# REFRESHER EXERCISE CHALLENGE

In this week, you will work in your respective group to solve the coding tasks mentioned below. Our goal is to comprehensively rehearse some of the topics you have learnt so far in the course. 

Teams that manage to complete the challenge by **16.00 Wednesday 05.01.2022** (send me your code via e-mail) will receive **0.3 upgrade bonus** for their final grade. The full solutions will be released, along with the codes on some other parts, on Github platform on Thursday 06.01.2022. 

In [None]:
### In case you do not have the required packages, the following lines give you a pointer as 
###to how to install them on different machines.

#!pip install unidecode
#!pip install googletrans
#!pip install gensim
#!pip install spacy
#!pip install wordcloud
#!pip install pyldavis

#!python -m spacy download en_core_web_sm
#!python -m spacy download en_core_web_lg

#import nltk
#nltk.download('stopwords') 
#nltk.download('punkt') 
#nltk.download('wordnet') 
#nltk.download('averaged_perceptron_tagger')
#nltk.download('vader_lexicon')

### Set up and load the data


In [1]:
# Usual imports
import numpy as np
import os
import pandas as pd

# To plot pretty figures
%matplotlib inline
%config InlineBackend.figure_format = 'retina'
import matplotlib as mpl
import matplotlib.pyplot as plt
#%matplotlib notebook
mpl.rc('axes', labelsize=14)
mpl.rc('xtick', labelsize=12)
mpl.rc('ytick', labelsize=12)

import seaborn as sns
import warnings
warnings.filterwarnings('ignore', category=FutureWarning)
warnings.filterwarnings('ignore', category=DeprecationWarning)
warnings.filterwarnings = lambda *a, **kw: None

# To make this notebook's output identical at every run
np.random.seed(42)

In [2]:
# For this exercise to work, Scikit-Learn ≥0.2 is required
import sklearn

We use as an example the **20 Newsgroups** ([[http://qwone.com/~jason/20Newsgroups/]]) dataset (from `sklearn`), a collection of about 20,000 newsgroup (message forum) documents. 

In [3]:
from sklearn.datasets import fetch_20newsgroups
data = fetch_20newsgroups() # object is a dictionary
data.keys()

Downloading 20news dataset. This may take a few minutes.
Downloading dataset from https://ndownloader.figshare.com/files/5975967 (14 MB)
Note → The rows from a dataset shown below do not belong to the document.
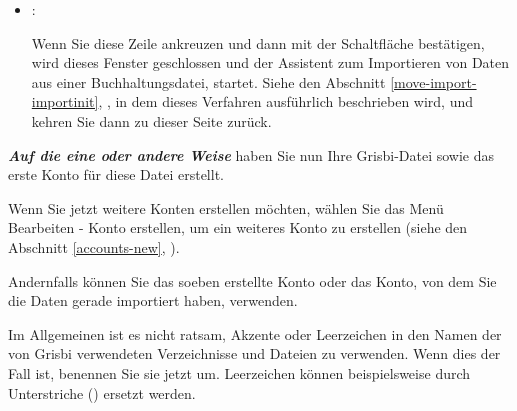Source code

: \begin{enumerate}
\begin{itemize}
		\item[\textopenbullet] :\par%
		Wenn Sie diese Zeile ankreuzen und dann mit der Schaltfläche  bestätigen, wird dieses Fenster geschlossen und der  Assistent zum Importieren von Daten aus einer Buchhaltungsdatei, startet. Siehe den Abschnitt \vref{move-import-importinit}, , in dem dieses Verfahren ausführlich beschrieben wird, und kehren Sie dann zu dieser Seite zurück.%
	\end{itemize}
\end{enumerate}

\label{start-newfile-end}

\textit{\textbf{Auf die eine oder andere Weise}} haben Sie nun Ihre Grisbi-Datei sowie das erste Konto für diese Datei erstellt.%


Wenn Sie jetzt weitere Konten erstellen möchten, wählen Sie das Menü {Bearbeiten - Konto erstellen}, um ein weiteres Konto zu erstellen (siehe den Abschnitt \vref{accounts-new}, ).%


Andernfalls können Sie das soeben erstellte Konto oder das Konto, von dem Sie die Daten gerade importiert haben, verwenden.%

Im Allgemeinen ist es nicht ratsam, Akzente oder Leerzeichen in den Namen der von Grisbi verwendeten Verzeichnisse und Dateien zu verwenden. Wenn dies der Fall ist, benennen Sie sie jetzt um. Leerzeichen können beispielsweise durch Unterstriche (\underline{}) ersetzt werden.%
dict_keys(['data', 'filenames', 'target_names', 'target', 'DESCR'])

In [4]:
#Check dataset characteristics
print(data['DESCR'])

.. _20newsgroups_dataset:

The 20 newsgroups text dataset
------------------------------

The 20 newsgroups dataset comprises around 18000 newsgroups posts on
20 topics split in two subsets: one for training (or development)
and the other one for testing (or for performance evaluation). The split
between the train and test set is based upon a messages posted before
and after a specific date.

This module contains two loaders. The first one,
:func:`sklearn.datasets.fetch_20newsgroups`,
returns a list of the raw texts that can be fed to text feature
extractors such as :class:`sklearn.feature_extraction.text.CountVectorizer`
with custom parameters so as to extract feature vectors.
The second one, :func:`sklearn.datasets.fetch_20newsgroups_vectorized`,
returns ready-to-use features, i.e., it is not necessary to use a feature
extractor.

**Data Set Characteristics:**

    Classes                     20
    Samples total            18846
    Dimensionality               1
    Features       

In [5]:
W, y = data.data, data.target
n_samples = y.shape[0]
n_samples

11314

In [6]:
y[:10] # news story categories

array([ 7,  4,  4,  1, 14, 16, 13,  3,  2,  4])

In [7]:
doc = W[0]
doc

"From: lerxst@wam.umd.edu (where's my thing)\nSubject: WHAT car is this!?\nNntp-Posting-Host: rac3.wam.umd.edu\nOrganization: University of Maryland, College Park\nLines: 15\n\n I was wondering if anyone out there could enlighten me on this car I saw\nthe other day. It was a 2-door sports car, looked to be from the late 60s/\nearly 70s. It was called a Bricklin. The doors were really small. In addition,\nthe front bumper was separate from the rest of the body. This is \nall I know. If anyone can tellme a model name, engine specs, years\nof production, where this car is made, history, or whatever info you\nhave on this funky looking car, please e-mail.\n\nThanks,\n- IL\n   ---- brought to you by your neighborhood Lerxst ----\n\n\n\n\n"

In [8]:
#Make and check a pandas dataframe
df = pd.DataFrame(W,columns=['text'])
df['topic'] = y
df.head()

Unnamed: 0,text,topic
0,From: lerxst@wam.umd.edu (where's my thing)\nS...,7
1,From: guykuo@carson.u.washington.edu (Guy Kuo)...,4
2,From: twillis@ec.ecn.purdue.edu (Thomas E Will...,4
3,From: jgreen@amber (Joe Green)\nSubject: Re: W...,1
4,From: jcm@head-cfa.harvard.edu (Jonathan McDow...,14


In [9]:
from gensim.utils import simple_preprocess

processed = []
# iterate over rows
for i, text in enumerate(W):
    document = simple_preprocess(text) # get sentences/tokens
    processed.append(document) # add to list
    if i > 100:
        break



In [10]:
processed[0][:10]

['from',
 'lerxst',
 'wam',
 'umd',
 'edu',
 'where',
 'my',
 'thing',
 'subject',
 'what']

### Basic Text Descriptive Statistics

In [11]:
#Remove unicode characters
from unidecode import unidecode # package for removing unicode
uncode_str = 'Visualizations\xa0'
fixed = unidecode(uncode_str) # example usage
print([uncode_str],[fixed]) # print cleaned string (replaced with a space)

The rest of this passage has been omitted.